May 22, 2008 02:20
I am so tired. A disagreement with the sleeping pills over who got to be in control of that relationship has left me temporarily without recourse, and now I'm sharing space with some wicked strong insomnia. I'm getting the better of it, but it isn't fun. It doesn't help that this insomnia appears to be psychological, not physiological. Short of drugs that will actually knock me out, nothing helps, because this isn't coming from a place of not being tired. It's coming from a place of not wanting to go to sleep.
Being awake is often preferable to sleep, inasmuch as one recent nocturnal offering involved a dream about being trapped inside a flooded Wal-Mart carrying a pillowcase containing a blonde woman's severed head. Not even the fact that I was apparently Tom Jane could redeem that one. It beats the dream about skinned animals, though. Christ, that one was awful.
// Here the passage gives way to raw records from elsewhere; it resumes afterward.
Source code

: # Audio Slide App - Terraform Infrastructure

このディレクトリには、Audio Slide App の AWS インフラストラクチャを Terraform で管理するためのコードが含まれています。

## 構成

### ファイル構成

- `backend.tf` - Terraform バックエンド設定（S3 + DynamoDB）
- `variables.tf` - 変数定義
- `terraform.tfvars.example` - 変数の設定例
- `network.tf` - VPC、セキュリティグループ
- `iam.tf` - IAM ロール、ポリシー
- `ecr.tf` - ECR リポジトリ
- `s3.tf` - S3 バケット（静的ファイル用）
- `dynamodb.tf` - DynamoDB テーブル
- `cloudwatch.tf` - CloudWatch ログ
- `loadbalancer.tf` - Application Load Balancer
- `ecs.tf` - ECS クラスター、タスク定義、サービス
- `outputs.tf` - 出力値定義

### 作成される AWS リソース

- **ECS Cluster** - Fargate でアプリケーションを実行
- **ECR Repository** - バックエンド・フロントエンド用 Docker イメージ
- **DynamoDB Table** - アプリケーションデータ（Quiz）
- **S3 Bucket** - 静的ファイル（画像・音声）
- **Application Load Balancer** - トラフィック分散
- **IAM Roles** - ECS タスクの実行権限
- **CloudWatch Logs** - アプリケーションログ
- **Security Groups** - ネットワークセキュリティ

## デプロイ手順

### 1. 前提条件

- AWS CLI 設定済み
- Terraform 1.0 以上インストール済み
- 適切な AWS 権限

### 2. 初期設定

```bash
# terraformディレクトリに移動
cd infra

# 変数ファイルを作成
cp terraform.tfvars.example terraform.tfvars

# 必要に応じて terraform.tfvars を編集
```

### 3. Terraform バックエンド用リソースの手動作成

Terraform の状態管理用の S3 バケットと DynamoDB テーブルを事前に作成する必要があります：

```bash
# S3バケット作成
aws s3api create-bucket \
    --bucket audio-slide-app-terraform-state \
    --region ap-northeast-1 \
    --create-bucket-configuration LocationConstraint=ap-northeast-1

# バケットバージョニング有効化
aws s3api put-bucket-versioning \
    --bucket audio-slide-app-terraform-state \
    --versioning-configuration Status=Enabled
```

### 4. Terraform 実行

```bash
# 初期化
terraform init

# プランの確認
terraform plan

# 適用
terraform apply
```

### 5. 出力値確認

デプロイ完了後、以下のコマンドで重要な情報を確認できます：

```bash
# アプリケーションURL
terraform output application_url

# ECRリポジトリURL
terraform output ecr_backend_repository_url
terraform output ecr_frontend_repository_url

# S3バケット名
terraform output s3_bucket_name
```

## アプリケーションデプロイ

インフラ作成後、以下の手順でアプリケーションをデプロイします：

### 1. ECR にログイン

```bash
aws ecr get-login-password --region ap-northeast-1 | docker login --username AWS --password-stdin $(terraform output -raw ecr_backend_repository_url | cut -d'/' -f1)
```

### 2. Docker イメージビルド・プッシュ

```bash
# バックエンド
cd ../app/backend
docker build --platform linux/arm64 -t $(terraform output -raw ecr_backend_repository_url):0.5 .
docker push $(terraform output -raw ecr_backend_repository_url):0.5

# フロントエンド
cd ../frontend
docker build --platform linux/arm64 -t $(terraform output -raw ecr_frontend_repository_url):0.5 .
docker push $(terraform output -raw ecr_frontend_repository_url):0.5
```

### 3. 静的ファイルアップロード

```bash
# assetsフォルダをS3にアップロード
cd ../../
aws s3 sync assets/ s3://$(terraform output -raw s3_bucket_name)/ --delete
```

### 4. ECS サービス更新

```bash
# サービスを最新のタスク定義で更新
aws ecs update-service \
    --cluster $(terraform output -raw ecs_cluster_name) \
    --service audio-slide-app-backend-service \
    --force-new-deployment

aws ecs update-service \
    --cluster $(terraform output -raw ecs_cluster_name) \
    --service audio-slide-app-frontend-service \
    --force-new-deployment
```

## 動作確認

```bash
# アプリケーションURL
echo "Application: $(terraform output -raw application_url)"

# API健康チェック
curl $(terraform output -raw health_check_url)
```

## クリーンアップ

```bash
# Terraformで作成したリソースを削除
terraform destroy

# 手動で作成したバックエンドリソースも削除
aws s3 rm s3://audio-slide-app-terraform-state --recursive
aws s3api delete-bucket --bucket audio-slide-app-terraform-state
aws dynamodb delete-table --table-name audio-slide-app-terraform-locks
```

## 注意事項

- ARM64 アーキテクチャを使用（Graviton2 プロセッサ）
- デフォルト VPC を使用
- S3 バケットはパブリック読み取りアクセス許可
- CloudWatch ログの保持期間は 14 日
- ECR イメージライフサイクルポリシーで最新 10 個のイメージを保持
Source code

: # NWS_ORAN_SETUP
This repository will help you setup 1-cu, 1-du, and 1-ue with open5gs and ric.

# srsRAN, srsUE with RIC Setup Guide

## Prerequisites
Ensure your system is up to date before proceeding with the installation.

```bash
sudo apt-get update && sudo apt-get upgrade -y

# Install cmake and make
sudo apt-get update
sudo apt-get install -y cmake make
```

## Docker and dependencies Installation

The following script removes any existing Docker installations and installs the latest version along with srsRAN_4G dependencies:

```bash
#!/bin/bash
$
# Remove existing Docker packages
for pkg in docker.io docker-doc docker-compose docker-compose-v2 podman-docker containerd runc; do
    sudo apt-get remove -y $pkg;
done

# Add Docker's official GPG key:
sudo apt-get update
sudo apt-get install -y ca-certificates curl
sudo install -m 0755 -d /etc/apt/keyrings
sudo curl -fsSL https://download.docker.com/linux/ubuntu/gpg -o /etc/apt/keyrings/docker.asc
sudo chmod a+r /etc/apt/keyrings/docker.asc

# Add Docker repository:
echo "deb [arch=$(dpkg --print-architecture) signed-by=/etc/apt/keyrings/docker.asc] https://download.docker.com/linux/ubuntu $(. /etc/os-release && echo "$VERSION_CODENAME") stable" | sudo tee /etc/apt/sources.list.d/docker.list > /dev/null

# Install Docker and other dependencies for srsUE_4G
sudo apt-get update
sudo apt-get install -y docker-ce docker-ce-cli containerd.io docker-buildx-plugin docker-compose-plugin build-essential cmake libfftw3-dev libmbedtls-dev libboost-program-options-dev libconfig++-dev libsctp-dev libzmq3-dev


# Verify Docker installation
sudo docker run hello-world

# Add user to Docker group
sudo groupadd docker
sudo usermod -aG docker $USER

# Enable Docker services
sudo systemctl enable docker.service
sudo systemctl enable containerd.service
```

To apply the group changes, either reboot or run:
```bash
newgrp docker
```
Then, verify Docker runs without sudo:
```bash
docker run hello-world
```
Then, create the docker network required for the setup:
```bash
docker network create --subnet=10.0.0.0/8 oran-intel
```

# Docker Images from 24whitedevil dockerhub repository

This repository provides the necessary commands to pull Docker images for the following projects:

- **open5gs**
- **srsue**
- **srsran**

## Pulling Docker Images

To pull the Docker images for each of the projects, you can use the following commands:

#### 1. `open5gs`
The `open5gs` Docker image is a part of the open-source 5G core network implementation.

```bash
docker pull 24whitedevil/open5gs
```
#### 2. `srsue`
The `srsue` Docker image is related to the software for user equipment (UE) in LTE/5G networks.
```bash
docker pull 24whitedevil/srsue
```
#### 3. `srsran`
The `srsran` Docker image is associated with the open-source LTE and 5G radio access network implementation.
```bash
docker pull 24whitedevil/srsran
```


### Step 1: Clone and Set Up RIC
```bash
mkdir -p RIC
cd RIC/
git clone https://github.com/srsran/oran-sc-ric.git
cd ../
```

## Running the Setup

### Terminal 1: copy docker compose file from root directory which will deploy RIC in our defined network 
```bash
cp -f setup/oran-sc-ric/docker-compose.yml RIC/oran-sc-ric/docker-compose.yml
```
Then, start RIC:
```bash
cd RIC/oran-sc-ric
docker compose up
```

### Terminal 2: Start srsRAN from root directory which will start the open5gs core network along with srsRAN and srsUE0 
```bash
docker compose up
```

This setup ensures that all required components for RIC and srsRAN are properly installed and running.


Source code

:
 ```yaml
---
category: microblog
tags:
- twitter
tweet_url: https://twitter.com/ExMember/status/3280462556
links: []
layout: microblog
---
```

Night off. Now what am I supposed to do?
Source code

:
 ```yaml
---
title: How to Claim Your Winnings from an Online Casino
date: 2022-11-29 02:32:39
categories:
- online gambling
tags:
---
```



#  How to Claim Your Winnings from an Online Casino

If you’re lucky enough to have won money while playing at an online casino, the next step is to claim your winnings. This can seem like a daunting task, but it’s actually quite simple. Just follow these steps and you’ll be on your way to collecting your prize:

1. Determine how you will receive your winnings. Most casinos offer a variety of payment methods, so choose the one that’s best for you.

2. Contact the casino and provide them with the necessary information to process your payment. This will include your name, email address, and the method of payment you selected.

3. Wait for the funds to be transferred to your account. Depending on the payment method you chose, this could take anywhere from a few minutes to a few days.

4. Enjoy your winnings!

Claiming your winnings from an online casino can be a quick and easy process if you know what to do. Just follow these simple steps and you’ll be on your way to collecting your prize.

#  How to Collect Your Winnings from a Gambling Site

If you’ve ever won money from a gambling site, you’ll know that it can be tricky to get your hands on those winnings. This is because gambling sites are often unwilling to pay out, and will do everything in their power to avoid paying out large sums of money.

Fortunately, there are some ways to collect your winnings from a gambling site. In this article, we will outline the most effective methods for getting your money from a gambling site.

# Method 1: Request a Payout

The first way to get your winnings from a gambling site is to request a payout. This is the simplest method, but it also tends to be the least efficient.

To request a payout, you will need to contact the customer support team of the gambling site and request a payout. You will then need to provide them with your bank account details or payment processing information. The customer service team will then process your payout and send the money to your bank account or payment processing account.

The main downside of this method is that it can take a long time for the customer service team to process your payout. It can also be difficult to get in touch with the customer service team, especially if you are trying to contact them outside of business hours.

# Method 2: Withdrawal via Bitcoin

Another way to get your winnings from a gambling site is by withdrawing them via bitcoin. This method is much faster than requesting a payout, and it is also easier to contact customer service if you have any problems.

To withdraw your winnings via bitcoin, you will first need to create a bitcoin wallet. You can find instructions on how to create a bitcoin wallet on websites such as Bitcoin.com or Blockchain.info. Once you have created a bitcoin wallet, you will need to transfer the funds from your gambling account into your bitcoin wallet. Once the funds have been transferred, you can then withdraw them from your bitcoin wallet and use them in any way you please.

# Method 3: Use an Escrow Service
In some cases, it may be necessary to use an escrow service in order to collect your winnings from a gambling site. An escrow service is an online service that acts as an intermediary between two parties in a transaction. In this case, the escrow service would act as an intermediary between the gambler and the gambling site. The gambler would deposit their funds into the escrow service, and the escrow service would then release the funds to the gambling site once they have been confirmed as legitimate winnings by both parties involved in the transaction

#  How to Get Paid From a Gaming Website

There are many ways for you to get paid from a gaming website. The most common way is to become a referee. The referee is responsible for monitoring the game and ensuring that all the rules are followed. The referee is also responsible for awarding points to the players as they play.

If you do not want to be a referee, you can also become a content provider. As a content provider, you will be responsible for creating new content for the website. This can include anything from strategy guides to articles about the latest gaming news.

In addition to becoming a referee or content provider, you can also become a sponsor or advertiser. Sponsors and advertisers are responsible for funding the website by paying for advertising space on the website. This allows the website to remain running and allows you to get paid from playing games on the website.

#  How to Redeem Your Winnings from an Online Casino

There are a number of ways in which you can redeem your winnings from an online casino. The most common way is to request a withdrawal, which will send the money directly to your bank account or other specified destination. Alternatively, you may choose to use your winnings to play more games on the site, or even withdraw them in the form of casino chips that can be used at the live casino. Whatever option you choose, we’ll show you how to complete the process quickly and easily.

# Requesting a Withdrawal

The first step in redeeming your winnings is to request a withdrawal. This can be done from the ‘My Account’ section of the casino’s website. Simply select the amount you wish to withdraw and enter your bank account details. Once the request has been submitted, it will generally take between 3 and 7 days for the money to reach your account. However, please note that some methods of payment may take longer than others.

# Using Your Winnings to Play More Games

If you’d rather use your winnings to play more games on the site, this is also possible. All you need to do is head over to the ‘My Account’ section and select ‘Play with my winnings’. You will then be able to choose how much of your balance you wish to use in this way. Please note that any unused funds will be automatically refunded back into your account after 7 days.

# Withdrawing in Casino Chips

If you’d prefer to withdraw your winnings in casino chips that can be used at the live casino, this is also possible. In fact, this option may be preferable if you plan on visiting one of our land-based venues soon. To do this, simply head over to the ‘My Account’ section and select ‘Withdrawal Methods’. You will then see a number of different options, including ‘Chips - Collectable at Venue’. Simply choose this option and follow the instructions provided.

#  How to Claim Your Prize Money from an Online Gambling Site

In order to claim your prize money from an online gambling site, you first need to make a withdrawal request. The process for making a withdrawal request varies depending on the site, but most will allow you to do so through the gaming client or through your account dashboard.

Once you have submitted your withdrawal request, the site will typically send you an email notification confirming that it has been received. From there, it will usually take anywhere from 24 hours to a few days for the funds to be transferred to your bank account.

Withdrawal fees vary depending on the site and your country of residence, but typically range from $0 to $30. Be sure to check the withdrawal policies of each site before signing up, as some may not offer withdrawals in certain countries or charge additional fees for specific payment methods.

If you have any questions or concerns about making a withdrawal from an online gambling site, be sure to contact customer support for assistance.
I don't mind seeing blue dawn every morning, hearing the crows awaken. I don't mind being awake through the long watch of the night, alone. It is so quiet. But it eats my day, and it leaves me terribly alone at night. And right now, feeling alone freaks me out.
The past month has been infuriating.
I haven't been able to work in my studio area because it was first flooded and then reeking of mildew. Sargon cleaned up most of it for me, for which I thank him, and I will be able to get back to work there really soon. I've been able to draw, but not paint, which has sucked.
My car is in the shop again. The engine head self-annihilated so spectacularly the mechanic said he'd never seen anything quite like it. I now have a $1,500 repair bill to pay as soon as I go pick it up. I don't even know when that will be. On the one hand, I want my car back. On the other, I don't want to write that check, so it can take its sweet motherfucking time.
I am worried about all manner of house and money things, long-term future things. I can't do anything about any of it right now, but that doesn't stop me from fretting. Actually, I am fretting because there is nothing I can do, which is really dumb when you think about it, but there you go.* Being helpless just makes me gnaw on myself.
Also, I feel like crap, and I have no idea why. Like I ate something that borderline disagrees with me, you know? Only it's all the time. I think it's stress. This has the sour feeling of the pre-panic-attack oogies, only without the panic attack. It's got to be stress.
I thought my general feeling of malaise was because I haven't managed to accomplish the stuff I meant to accomplish this week. Sargon thinks my malaise is because I'm having residual ick from visiting my grandparents' house on Sunday. There's nothing in there but the remnants of the estate sale; the most useless and random detritus, the last sad remnants of their lives. Frankly, I've been avoiding going over there, and that makes me feel both cowardly and low, since there's stuff that really needs to get done. So we needed to see if the keys we got fit the lock, and of course I was stupid and had to prove I'm not a coward, so I went in. It was disturbing, but I thought I was okay. Maybe I'm not. Maybe Sargon's right.
Usually, if I think on it for a while, I know what's bothering me. Usually I have an answer, or one is handed to me in a dream or by one of the resident voices in my head. Not this time. This time I'm drawing a blank, and I don't really know what's wrong. Am I worried about house crap? Is it ennui from visiting the empty ruin of a place that used to be like home? Is it frustration from being unable to work properly? Is it PMS? Am I simply approaching another lycanthropic episode?
All of the above?
I don't want to give the impression that things suck beyond all hope of redemption. Things are pretty much okay. Actually, in some ways, things are swell. I'm just so horribly tired and freaked out (and I don't know why) that it's hard to feel upbeat.
Feh. Emelia is in my lap right now being little and adorable. The other two are tearassing around, attacking each other, Fish, random carpet molecules, and my feet. I have a shitload of kava kava within reach, pictures of Tom Welling's naked ass on my desktop, and some really neat art ideas in my head, so I'm going to settle down and enjoy what I've got.
Oh, hey! I also have vodka! Score. Vodka and Tom Welling's naked ass. . . . This could be a good night.
* I think if I had to pick one word to describe my feelings, it would be "dumb." Now, I enjoy lots of dumb things, so this doesn't mean I wish I didn't have feelings, even the dumb ones. It just means that I can quite clearly see that most of my feelings are impractical and counterproductive, and sometimes even completely illogical. Ergo, dumb.